Plans made, I got up to head out. Our talk had turned out so much better than I had ever anticipated. After over a year of constantly regretting my missed opportunity, and then stumbling into our one in a million encounter in Vegas, I was finally getting to go out on a date with Jillian.

Nothing could ruin that.

CHAPTER9

Jillian

By Friday evening being with Dean was as effortless as breathing. We’d gone out every night since agreeing to try the whole dating thing and every subsequent night only got better. Our dates weren’t anything crazy elaborate or overly romantic, just dinner, and movies, and miniature golf. Earlier tonight we had gone to a street festival, and then opted for a moonlit walk along the beach. We were still in the ‘getting to know you phase,’ so we talked and texted constantly about everything.

Of course, talking wasn’t all that we did together. I had intended on taking things a bit slower now that we were giving it a real go, but Dean was hotter than the sun and I already knew what he was like in bed. Tuesday night when he left my place, we shared a sweet kiss that left me craving more. Wednesday night we’d made out on my couch like horny teenagers for over an hour, enjoying and hating the torture of not taking it any further. Thursday night we ended up in my bed, half-naked, and on a roll.

At least until a call from my work came just in the nick of time.

I had no illusions of anything stopping us tonight. Nor did I want it to. We’d done better than I had anticipated already. We were like magnets, unable to stay apart for long. Or possibly it was run of the mill lust. Either way, I was done resisting.

Reading my mind again, Dean reached over and grabbed my hand. It was such an innocent gesture yet made my stomach flutter. It was strange how something so small could still get to me after the much more scandalous things that we had done together. Everything with him made me feel simultaneously perfectly at ease, and yet wildly out of control.

I’d never felt anything like it.

As we walked, I wondered for the millionth time if it would have been like this if we had done this a year ago, before I ever started dating Eric.

Given our newfound comfort with each other, I decided to find out. “Can I ask you something?”

“Mmmhmm,” Dean answered.

“When we first met at the restaurant last year, before I met Eric, were you ever interested in me?”

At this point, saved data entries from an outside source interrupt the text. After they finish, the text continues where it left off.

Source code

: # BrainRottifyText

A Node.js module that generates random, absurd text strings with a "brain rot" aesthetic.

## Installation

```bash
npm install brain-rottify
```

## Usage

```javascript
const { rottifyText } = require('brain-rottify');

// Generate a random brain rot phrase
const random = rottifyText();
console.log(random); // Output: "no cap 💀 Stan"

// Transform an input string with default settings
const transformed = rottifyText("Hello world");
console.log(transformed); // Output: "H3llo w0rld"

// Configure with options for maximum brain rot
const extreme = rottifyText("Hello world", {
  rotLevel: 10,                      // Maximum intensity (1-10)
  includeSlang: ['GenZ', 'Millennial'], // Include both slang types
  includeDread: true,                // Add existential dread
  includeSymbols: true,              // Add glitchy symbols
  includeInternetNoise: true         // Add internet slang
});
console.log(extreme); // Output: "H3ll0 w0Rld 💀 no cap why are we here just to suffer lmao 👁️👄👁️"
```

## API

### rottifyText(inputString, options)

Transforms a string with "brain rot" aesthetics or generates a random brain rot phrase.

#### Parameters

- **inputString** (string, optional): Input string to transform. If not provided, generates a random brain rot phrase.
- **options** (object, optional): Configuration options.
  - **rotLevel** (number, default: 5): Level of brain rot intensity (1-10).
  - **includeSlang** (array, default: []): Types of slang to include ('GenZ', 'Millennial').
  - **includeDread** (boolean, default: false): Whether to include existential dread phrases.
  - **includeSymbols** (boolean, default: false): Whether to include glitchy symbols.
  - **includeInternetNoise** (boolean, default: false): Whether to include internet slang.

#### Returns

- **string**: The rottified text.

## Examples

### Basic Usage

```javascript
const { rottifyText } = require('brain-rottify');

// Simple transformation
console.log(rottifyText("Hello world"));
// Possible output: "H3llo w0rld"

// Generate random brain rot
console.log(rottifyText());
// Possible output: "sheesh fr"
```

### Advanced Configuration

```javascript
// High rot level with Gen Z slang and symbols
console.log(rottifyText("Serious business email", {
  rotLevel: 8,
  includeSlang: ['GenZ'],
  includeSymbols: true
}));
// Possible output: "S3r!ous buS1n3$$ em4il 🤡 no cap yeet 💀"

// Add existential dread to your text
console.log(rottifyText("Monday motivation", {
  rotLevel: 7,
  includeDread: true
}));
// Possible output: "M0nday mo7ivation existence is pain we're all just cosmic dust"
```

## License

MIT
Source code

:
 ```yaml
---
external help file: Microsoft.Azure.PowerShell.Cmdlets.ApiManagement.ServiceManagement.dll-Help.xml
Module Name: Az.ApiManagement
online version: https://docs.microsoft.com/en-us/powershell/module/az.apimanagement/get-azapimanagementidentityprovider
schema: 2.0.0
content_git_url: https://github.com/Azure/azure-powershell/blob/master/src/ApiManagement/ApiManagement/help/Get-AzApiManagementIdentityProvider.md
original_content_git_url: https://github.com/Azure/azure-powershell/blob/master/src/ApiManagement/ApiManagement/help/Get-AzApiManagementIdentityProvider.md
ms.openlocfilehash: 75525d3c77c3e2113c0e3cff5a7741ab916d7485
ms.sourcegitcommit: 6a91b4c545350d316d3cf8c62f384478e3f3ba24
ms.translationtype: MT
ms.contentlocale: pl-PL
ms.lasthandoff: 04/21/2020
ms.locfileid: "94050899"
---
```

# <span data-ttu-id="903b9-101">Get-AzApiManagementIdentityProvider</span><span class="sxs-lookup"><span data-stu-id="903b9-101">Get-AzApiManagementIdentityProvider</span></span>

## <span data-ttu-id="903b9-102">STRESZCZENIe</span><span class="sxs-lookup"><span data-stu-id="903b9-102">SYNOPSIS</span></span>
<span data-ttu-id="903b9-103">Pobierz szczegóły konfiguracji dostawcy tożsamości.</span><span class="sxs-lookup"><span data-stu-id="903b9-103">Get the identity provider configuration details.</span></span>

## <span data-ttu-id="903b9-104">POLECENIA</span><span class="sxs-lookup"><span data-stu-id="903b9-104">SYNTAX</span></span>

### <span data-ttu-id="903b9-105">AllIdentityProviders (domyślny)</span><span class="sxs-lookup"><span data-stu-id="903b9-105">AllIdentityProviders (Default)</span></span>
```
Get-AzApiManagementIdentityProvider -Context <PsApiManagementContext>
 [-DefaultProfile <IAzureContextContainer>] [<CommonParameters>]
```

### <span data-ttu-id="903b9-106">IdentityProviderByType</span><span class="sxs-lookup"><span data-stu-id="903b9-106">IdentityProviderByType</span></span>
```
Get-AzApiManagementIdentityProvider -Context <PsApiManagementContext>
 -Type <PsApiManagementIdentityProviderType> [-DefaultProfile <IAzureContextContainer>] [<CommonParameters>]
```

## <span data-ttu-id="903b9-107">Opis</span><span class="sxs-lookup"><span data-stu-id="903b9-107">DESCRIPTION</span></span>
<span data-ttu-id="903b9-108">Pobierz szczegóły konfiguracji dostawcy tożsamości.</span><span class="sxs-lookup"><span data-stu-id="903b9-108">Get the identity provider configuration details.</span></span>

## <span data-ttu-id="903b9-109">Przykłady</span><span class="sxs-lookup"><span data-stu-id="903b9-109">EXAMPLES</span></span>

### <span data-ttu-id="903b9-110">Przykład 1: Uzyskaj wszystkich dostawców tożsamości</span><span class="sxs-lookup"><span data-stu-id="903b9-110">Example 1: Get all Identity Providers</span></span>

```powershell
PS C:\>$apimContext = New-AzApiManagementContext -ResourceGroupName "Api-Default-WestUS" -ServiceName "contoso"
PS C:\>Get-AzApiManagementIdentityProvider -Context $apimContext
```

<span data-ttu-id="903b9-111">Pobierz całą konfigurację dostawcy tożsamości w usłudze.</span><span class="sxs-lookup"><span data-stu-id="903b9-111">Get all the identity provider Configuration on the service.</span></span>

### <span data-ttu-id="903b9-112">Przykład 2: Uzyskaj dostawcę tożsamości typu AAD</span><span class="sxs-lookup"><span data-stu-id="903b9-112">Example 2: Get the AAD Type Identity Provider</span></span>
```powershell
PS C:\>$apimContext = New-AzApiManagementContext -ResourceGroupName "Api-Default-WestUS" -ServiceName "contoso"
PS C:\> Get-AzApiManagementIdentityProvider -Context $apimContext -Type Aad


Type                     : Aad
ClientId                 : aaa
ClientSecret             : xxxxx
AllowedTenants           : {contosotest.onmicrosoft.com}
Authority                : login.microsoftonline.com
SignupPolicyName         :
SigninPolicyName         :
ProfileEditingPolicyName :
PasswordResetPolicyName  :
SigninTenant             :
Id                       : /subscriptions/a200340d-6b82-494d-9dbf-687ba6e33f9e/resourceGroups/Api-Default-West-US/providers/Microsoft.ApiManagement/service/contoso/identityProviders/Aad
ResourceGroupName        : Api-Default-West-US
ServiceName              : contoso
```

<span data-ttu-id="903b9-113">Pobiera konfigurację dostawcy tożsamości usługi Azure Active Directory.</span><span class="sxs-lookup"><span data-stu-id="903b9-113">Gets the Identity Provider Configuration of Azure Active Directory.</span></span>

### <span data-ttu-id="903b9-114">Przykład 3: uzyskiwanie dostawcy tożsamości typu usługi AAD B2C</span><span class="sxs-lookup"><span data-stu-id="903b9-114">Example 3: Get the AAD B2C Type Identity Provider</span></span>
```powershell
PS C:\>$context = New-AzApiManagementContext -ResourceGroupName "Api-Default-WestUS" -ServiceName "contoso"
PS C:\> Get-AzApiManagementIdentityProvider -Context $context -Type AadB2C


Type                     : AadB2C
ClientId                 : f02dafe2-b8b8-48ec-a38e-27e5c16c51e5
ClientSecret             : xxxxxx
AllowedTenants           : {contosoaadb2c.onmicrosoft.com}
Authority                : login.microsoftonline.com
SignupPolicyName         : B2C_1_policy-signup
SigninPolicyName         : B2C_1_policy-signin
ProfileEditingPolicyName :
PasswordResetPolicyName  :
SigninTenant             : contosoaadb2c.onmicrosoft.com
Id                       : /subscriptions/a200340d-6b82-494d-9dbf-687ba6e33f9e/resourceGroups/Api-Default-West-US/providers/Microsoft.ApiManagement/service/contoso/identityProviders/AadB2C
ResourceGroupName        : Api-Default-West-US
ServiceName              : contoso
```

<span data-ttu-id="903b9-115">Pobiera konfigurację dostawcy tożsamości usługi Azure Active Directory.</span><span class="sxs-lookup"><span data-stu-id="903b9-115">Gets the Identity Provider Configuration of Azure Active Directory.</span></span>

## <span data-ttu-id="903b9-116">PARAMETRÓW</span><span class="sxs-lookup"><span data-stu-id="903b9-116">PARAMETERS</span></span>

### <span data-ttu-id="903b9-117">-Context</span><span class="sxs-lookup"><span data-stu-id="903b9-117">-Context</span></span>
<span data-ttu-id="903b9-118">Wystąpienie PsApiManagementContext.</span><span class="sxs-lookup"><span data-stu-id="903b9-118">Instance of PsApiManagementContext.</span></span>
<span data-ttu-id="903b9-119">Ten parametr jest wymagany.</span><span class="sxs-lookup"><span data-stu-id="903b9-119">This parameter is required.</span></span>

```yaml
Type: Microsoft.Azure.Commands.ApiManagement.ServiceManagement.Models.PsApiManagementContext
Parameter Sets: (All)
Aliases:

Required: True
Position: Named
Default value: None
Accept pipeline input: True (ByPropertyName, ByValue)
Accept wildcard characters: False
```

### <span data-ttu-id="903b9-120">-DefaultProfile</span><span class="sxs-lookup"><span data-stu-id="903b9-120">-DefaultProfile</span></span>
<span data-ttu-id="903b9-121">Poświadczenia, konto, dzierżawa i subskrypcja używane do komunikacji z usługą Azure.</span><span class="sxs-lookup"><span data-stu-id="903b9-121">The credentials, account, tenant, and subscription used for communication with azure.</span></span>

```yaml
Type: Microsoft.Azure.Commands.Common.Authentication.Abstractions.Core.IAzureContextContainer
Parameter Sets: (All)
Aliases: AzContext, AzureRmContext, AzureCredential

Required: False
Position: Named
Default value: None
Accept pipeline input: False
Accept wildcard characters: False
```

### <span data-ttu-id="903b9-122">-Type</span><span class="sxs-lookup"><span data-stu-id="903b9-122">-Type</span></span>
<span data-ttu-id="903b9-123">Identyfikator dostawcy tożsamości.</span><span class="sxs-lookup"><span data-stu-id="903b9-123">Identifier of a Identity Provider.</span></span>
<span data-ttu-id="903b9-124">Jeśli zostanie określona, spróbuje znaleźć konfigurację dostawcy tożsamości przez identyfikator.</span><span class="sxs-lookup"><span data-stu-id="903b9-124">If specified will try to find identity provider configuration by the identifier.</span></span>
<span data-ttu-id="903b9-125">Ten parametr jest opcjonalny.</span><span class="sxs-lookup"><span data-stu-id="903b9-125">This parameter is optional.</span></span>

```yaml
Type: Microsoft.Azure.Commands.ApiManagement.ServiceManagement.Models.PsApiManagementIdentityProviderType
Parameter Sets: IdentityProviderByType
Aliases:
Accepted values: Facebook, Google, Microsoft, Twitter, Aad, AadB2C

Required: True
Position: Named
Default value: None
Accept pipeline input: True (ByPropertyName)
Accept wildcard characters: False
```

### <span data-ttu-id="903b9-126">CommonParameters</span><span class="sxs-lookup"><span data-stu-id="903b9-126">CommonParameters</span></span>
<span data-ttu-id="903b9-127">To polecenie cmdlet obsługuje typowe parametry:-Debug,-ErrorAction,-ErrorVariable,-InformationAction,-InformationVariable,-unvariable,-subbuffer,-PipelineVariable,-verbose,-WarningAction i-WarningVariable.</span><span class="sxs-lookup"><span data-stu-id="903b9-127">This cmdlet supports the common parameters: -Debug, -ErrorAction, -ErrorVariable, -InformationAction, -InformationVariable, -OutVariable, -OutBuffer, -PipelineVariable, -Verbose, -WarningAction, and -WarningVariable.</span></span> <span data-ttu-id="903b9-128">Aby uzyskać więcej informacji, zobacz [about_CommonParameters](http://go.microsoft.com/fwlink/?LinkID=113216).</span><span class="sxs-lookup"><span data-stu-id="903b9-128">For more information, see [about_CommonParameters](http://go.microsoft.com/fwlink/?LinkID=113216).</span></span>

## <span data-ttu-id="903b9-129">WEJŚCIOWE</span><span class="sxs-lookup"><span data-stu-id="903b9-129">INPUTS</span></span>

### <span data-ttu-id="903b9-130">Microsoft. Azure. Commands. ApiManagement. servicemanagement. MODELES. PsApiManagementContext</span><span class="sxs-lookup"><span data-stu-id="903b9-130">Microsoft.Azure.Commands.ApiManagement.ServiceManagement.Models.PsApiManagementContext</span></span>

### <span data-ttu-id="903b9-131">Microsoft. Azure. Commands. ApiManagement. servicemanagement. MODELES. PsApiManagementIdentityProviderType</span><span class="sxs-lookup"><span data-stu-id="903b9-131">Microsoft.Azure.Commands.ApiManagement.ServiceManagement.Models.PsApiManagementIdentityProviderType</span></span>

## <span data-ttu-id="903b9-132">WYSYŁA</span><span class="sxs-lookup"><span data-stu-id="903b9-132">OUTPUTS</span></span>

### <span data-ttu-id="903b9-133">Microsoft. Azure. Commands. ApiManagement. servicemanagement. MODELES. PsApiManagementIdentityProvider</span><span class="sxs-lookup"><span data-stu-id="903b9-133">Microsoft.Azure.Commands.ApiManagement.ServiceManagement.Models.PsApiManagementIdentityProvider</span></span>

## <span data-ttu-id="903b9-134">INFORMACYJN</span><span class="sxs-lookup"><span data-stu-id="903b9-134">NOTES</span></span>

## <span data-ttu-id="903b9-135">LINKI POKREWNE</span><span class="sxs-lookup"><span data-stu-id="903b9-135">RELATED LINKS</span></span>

Dean stopped dead. He still held my hand but stared intently down into my eyes. Like he was searching for something deeply important. “I…Why?”

I rolled my eyes at his deflection. Sometimes he was the stereotypical guy after all, unable to talk about actual feelings. I would have to be the one who brought it up, apparently.

“Because…I liked you back then. That’s why I kept coming back. I was hoping you’d ask me out. But you never said anything, and then I started dating Eric, and I assumed that it had been one-sided. All in my head. After last weekend, though, I’m not so sure. This couldn’t have come out of nowhere, right?”

We started walking again, slowly, while Dean presumably tried to figure out how to answer my question. He had smiled briefly at my admission but had then clammed up. Considering we were married now, I hadn’t thought it was that big of a deal to talk about innocent crushes, but he seemed to be taking it quite seriously. I was about to poke his side to get him to say something, anything, when he looked over at me and spoke.

“No, it wasn’t one-sided. I liked you too. A lot.”

It should have been flattering. Or a vindication of sorts. My intuition hadn’t been off. I’d sensed it even then.